The philosophy of walking is part philosophy, exploring the reasons, the feelings and the defining characteristics of walking. It is part biographical, telling us about the walking habits (and in fact wider lives) of philosophers and poets – Nietzsche’s epic walking, Rousseau’s incessant walking, Rimbaud’s constant fleeing, Thoreau’s belief in the walk, etc.
Above all it is lyrical, poetic even: the writing is beautiful throughout; it flows, it captures the moods and insights well beyond the sheer fact of putting one foot in front of another.
I have read other books like this, but not often.
A surprising element of the book is the focus on the countryside: on walking as something that is rural; across expanses of nothing; coming across streams, trees; coping with the weather; and so on.
Only one chapter is about urban walking where he talks about Baudelaire as the ‘urban flaneur’.
It’s refreshing and unusual for a contemporary philosopher or social theorist to talk about the countryside in a positive way: so many, like Negri or Harvey, see the city as the place of interest, change and potential.

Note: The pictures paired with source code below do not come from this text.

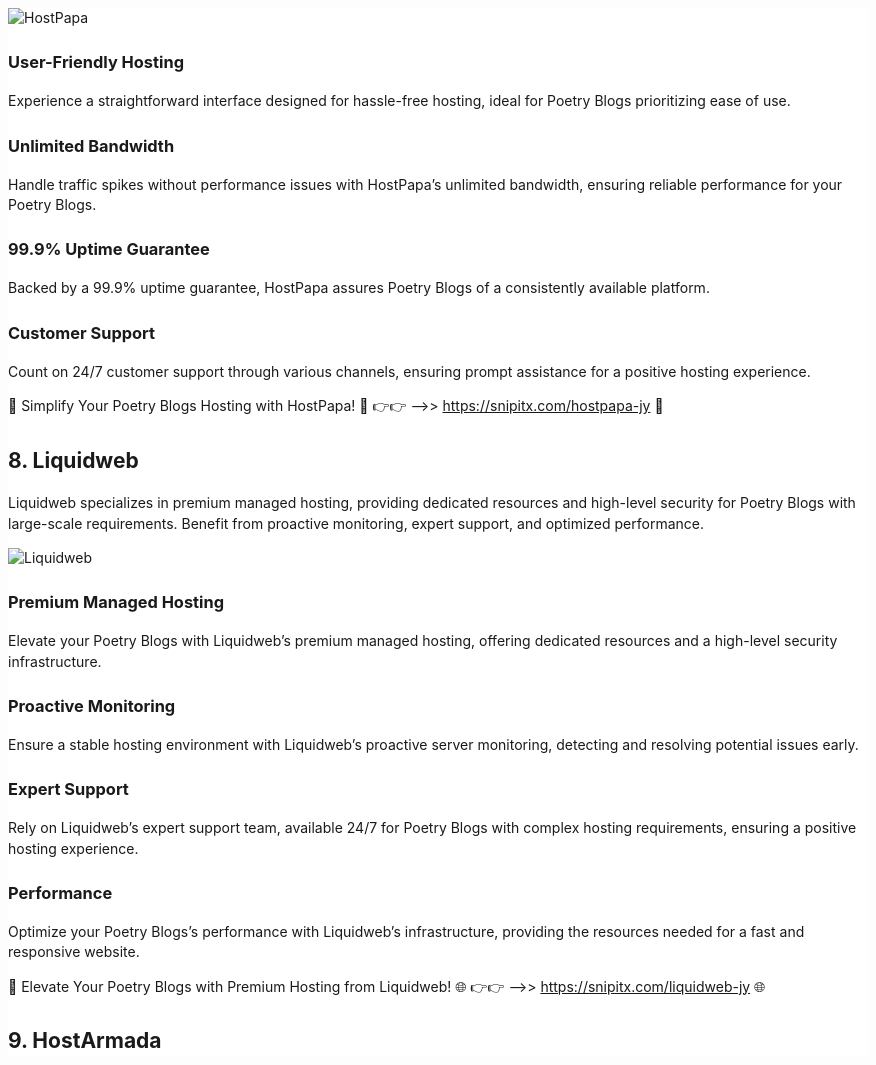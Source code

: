 ![HostPapa](https://i.imgur.com/ouDTkvl.jpeg "HostPapa Hosting")

### User-Friendly Hosting
Experience a straightforward interface designed for hassle-free hosting, ideal for Poetry Blogs prioritizing ease of use.

### Unlimited Bandwidth
Handle traffic spikes without performance issues with HostPapa’s unlimited bandwidth, ensuring reliable performance for your Poetry Blogs.

### 99.9% Uptime Guarantee
Backed by a 99.9% uptime guarantee, HostPapa assures Poetry Blogs of a consistently available platform.

### Customer Support
Count on 24/7 customer support through various channels, ensuring prompt assistance for a positive hosting experience.

🌈 Simplify Your Poetry Blogs Hosting with HostPapa! 🚀
👉👉 -->> https://snipitx.com/hostpapa-jy 🚀

## 8. Liquidweb

Liquidweb specializes in premium managed hosting, providing dedicated resources and high-level security for Poetry Blogs with large-scale requirements. Benefit from proactive monitoring, expert support, and optimized performance.

![Liquidweb](https://i.imgur.com/4IvT9SC.jpeg "Liquidweb Hosting")

### Premium Managed Hosting
Elevate your Poetry Blogs with Liquidweb’s premium managed hosting, offering dedicated resources and a high-level security infrastructure.

### Proactive Monitoring
Ensure a stable hosting environment with Liquidweb’s proactive server monitoring, detecting and resolving potential issues early.

### Expert Support
Rely on Liquidweb’s expert support team, available 24/7 for Poetry Blogs with complex hosting requirements, ensuring a positive hosting experience.

### Performance
Optimize your Poetry Blogs’s performance with Liquidweb’s infrastructure, providing the resources needed for a fast and responsive website.

🚀 Elevate Your Poetry Blogs with Premium Hosting from Liquidweb! 🌐
👉👉 -->> https://snipitx.com/liquidweb-jy 🌐

## 9. HostArmada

Walking, too, in this book is about solitude: being alone, trudging, thinking and reflecting – it’s rarely a social affair. The aloneness takes many different forms, Gros says, but often – very often – it is the way in which thinkers think, the way they get their ideas.
Packed of little snippets of insight, one that is memorable for me is that books written in studies lined with books – books based on other books – are heavy, dense, difficult, whereas books borne of walking are light, airy, refreshing. This book is very much the latter – a lovely read, few references, philosophical and poetic. A very different kind of book.